_Problem description_
Each line in the entries below that holds the word "Write" belongs in the answer.

(Data items)
☆ ☆ ☆ ☆ ☆

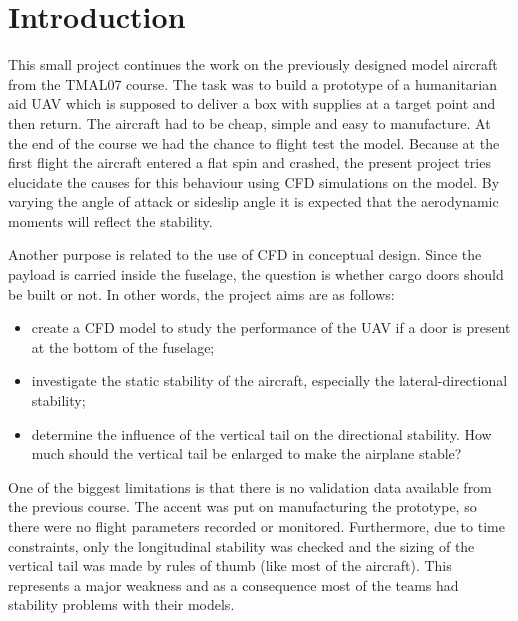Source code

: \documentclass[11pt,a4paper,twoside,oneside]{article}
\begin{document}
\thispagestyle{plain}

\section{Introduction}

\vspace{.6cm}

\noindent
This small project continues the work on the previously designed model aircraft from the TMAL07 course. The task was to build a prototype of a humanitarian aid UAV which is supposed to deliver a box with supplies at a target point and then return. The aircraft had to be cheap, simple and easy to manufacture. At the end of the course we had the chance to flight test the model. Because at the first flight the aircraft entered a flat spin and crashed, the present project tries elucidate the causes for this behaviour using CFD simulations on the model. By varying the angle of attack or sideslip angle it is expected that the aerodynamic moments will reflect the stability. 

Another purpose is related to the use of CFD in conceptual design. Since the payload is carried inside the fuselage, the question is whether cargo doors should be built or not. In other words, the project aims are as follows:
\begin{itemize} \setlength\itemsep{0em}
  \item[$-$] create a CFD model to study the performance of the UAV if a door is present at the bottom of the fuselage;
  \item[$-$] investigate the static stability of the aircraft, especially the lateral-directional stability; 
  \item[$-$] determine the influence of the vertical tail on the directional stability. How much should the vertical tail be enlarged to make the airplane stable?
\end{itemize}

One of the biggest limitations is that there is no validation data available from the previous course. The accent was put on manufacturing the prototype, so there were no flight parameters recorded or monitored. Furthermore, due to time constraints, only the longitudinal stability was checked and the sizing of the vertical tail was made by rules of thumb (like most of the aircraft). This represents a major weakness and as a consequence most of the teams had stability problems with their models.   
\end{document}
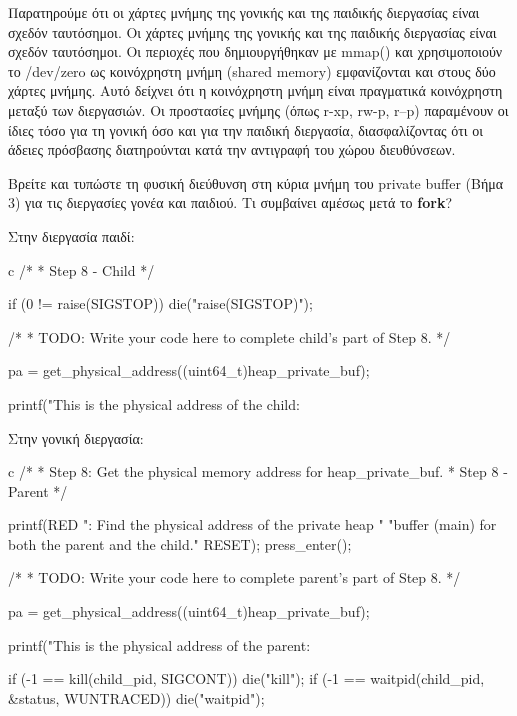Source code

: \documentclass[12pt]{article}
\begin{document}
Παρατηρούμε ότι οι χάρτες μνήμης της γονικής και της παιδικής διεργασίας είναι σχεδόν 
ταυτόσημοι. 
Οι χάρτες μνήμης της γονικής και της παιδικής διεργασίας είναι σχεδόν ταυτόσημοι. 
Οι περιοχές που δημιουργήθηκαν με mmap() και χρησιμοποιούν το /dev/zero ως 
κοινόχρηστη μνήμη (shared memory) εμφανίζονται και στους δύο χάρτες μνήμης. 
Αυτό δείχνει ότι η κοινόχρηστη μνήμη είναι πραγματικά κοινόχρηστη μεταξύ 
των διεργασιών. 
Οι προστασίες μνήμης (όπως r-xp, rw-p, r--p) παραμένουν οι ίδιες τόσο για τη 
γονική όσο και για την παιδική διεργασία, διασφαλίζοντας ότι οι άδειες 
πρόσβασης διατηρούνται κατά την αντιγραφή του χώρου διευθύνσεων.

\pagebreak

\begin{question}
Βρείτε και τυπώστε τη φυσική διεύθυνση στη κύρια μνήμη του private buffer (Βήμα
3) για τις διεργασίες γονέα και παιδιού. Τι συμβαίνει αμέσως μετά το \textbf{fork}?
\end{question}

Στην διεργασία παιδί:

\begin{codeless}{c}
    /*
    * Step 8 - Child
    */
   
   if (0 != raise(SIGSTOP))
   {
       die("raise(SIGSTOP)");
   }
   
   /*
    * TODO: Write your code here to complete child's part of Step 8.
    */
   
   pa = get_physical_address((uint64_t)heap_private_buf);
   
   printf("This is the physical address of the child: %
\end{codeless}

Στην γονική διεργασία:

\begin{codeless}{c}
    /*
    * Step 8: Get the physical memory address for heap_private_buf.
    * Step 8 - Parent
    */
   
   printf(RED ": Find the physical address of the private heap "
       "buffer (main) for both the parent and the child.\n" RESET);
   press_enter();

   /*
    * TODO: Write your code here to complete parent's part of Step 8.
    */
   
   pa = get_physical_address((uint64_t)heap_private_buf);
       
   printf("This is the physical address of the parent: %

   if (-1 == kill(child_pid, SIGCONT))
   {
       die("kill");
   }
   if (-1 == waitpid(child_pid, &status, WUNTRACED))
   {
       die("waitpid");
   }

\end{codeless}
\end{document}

☆ ☆ ☆ ☆ ☆

_Finished task_
    * TODO: Write your code here to complete child's part of Step 8.
    * TODO: Write your code here to complete parent's part of Step 8.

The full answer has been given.